Your task: The response must consist of the lines below from the one with "Molecular foundation models have" through the one with "Language Models in", exactly as they appear and with both ends kept.

-- Opening Marker --

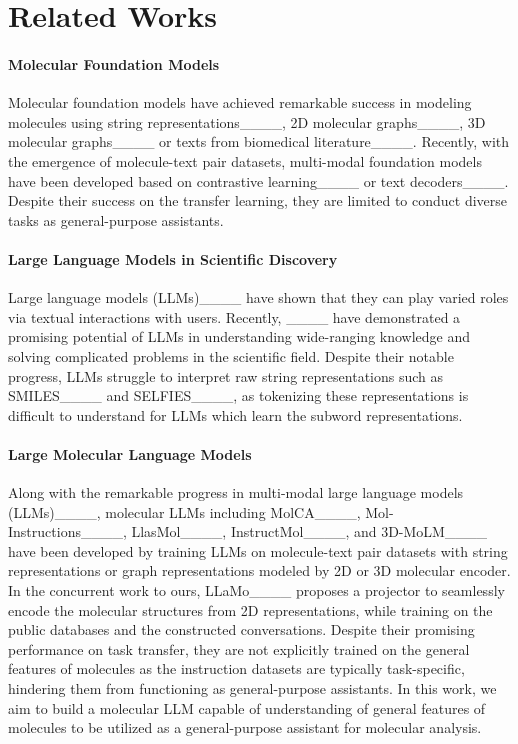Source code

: \section{Related Works}
\vspace{-0.05in}
\paragraph{Molecular Foundation Models}
Molecular foundation models have achieved remarkable success in modeling molecules using string representations____, 2D molecular graphs____, 3D molecular graphs____ or texts from biomedical literature____. Recently, with the emergence of molecule-text pair datasets, multi-modal foundation models have been developed based on contrastive learning____ or text decoders____. Despite their success on the transfer learning, they are limited to conduct diverse tasks as general-purpose assistants.

\vspace{-0.05in}
\paragraph{Large Language Models in Scientific Discovery}
Large language models (LLMs)____ have shown that they can play varied roles via textual interactions with users. Recently, ____ have demonstrated a promising potential of LLMs in understanding wide-ranging knowledge and solving complicated problems in the scientific field. Despite their notable progress, LLMs struggle to interpret raw string representations such as SMILES____ and SELFIES____, as tokenizing these representations is difficult to understand for LLMs which learn the subword representations.

\vspace{-0.05in}
\paragraph{Large Molecular Language Models}
Along with the remarkable progress in multi-modal large language models (LLMs)____, molecular LLMs including MolCA____, Mol-Instructions____,  LlasMol____, InstructMol____, and 3D-MoLM____ have been developed by training LLMs on molecule-text pair datasets with string representations or graph representations modeled by 2D or 3D molecular encoder. In the concurrent work to ours, LLaMo____ proposes a projector to seamlessly encode the molecular structures from 2D representations, while training on the public databases and the constructed conversations. Despite their promising performance on task transfer, they are not explicitly trained on the general features of molecules as the instruction datasets are typically task-specific, hindering them from functioning as general-purpose assistants. In this work, we aim to build a molecular LLM capable of understanding of general features of molecules to be utilized as a general-purpose assistant for molecular analysis.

-- Closing Marker --

Exercise output:
Molecular foundation models have achieved remarkable success in modeling molecules using string representations____, 2D molecular graphs____, 3D molecular graphs____ or texts from biomedical literature____. Recently, with the emergence of molecule-text pair datasets, multi-modal foundation models have been developed based on contrastive learning____ or text decoders____. Despite their success on the transfer learning, they are limited to conduct diverse tasks as general-purpose assistants.

\vspace{-0.05in}
\paragraph{Large Language Models in Scientific Discovery}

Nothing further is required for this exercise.